Friday, August 18, 2017

Take You For a Ride

Have I told you that Jake was taking driver's ed this summer?

He finished this past weekend.  He was so excited and proud of himself that I had to take him directly to Secretary of State when I got out of work Monday afternoon.  Neither of us, to be quite honest, could wait another moment.  Our number when we pulled it off the dispenser in the lobby was 58, they were on, oh...25. (Insert wry smile here).   Typical Secretary of State on a Monday.  We waited in the crowded room for what seemed like forever.   At last, they handed him a rather plain, but official looking, paper with no photo:  his level one license.  He was elated.  Jacob is the most mellow individual ever, so to see him excited...well, there's nothing like it.
In the parking lot of the Secretary of State, we passed the paper back and forth, marveling over it properly and I managed to snap a couple of pics for posterity, which speaks volumes to Jake's excitement because he rarely allows photo ops without some type of bribe.  Suddenly, we realized a small problem.  The last wallet we'd bought him was years old and boasted Buzz Lightyear.  This simply would not do.

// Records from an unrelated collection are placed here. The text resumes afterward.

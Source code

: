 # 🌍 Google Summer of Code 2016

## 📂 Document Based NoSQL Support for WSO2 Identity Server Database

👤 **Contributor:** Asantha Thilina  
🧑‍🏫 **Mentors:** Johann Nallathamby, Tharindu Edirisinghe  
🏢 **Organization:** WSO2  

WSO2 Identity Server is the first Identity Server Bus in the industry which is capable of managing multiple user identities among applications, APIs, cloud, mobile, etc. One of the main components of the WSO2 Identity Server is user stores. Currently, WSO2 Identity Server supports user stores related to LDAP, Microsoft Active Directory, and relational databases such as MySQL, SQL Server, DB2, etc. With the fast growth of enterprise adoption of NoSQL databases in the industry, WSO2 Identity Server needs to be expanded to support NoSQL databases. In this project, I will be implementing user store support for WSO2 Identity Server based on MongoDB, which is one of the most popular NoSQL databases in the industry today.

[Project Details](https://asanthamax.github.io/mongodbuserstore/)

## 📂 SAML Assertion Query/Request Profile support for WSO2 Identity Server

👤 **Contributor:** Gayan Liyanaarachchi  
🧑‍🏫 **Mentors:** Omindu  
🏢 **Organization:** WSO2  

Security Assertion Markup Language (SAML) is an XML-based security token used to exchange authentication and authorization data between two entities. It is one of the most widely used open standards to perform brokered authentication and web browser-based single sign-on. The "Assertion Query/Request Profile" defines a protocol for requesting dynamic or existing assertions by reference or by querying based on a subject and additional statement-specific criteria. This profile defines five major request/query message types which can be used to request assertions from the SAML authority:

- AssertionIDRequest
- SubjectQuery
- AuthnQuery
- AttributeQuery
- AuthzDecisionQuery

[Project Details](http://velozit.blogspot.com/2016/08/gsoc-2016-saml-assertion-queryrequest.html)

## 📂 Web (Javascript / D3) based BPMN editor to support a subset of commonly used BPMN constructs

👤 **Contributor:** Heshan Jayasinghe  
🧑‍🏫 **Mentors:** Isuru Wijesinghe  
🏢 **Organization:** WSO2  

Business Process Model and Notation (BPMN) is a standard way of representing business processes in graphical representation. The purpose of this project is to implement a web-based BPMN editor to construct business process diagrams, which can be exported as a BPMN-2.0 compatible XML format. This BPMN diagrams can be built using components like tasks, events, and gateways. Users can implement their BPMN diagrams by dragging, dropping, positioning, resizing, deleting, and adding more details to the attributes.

 Luckily, Kohl's was just down the road.  We ran in on a mission and walked out about three minutes later with a more appropriate wallet in hand.  Once back in the car, he pulled the tags off and grimaced when he realized he'd have to fold the permit in half in order to get it inside.  He caught himself frowning and chuckled, "You know folding this is killing me, right?"  I laughed.  Jacob has always wanted everything just so.  Back in preschool, he wanted no part of messy play or lunchtime spills.  When he came home, his outfit was just as pristine as it had been when he left.  That hasn't changed a bit.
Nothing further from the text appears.